=== Section Start ===

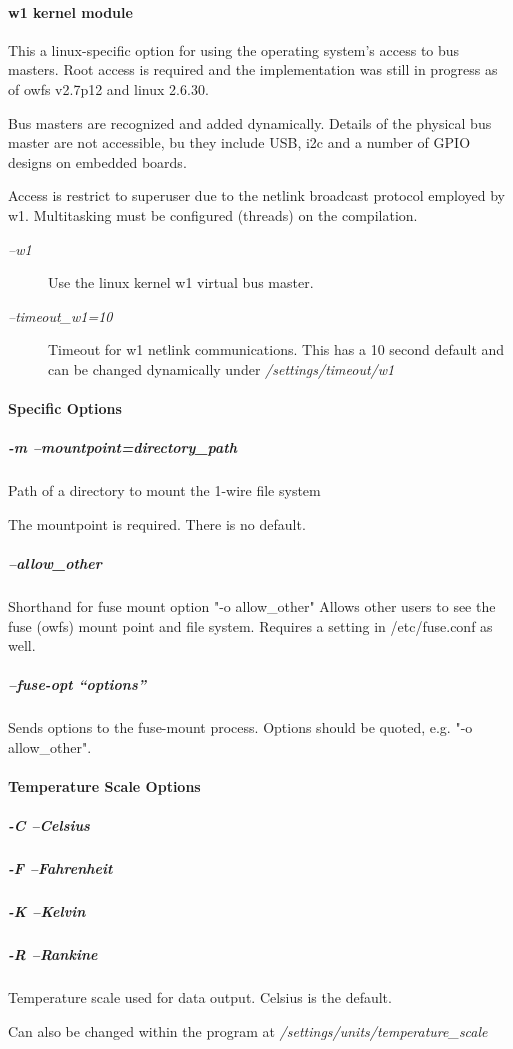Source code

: \paragraph*{ w1 kernel module}
This a linux-specific
option for using the operating system's access to bus masters. Root access
is required and the implementation was still in progress as of owfs v2.7p12
and linux 2.6.30. 

Bus masters are recognized and added dynamically. Details
of the physical bus master are not accessible, bu they include USB, i2c
and a number of GPIO designs on embedded boards. 

Access is restrict to superuser
due to the netlink broadcast protocol employed by w1. Multitasking must
be configured (threads) on the compilation. \begin{description}
\item [\textit{--w1} ] Use the linux kernel w1 virtual
bus master. 
\item [\textit{--timeout\_w1=10} ] Timeout for w1 netlink communications. This has
a 10 second default and can be changed dynamically under \textit{/settings/timeout/w1}
 
\end{description}

\paragraph*{Specific Options}

\subparagraph*{-m --mountpoint=directory\_path}Path of a directory to mount
the 1-wire file system 

The mountpoint is required. There is no default. 
\subparagraph*{--allow\_other}Shorthand
for fuse mount option "-o allow\_other"  Allows other users to see the fuse
(owfs) mount point and file system. Requires a setting in /etc/fuse.conf
as well. 
\subparagraph*{--fuse-opt ``options''}Sends options to the fuse-mount process. Options
should be quoted, e.g. "-o allow\_other".
\paragraph*{Temperature Scale Options}

\subparagraph*{-C --Celsius}
\subparagraph*{-F --Fahrenheit}
\subparagraph*{-K
--Kelvin}
\subparagraph*{-R --Rankine}Temperature scale used for data output. Celsius is the default.


Can also be changed within the program at \textit{/settings/units/temperature\_scale}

=== Section End ===

Answer only with the count of lines in the records that include the string "description".

## RESULT FOR THIS EXERCISE
2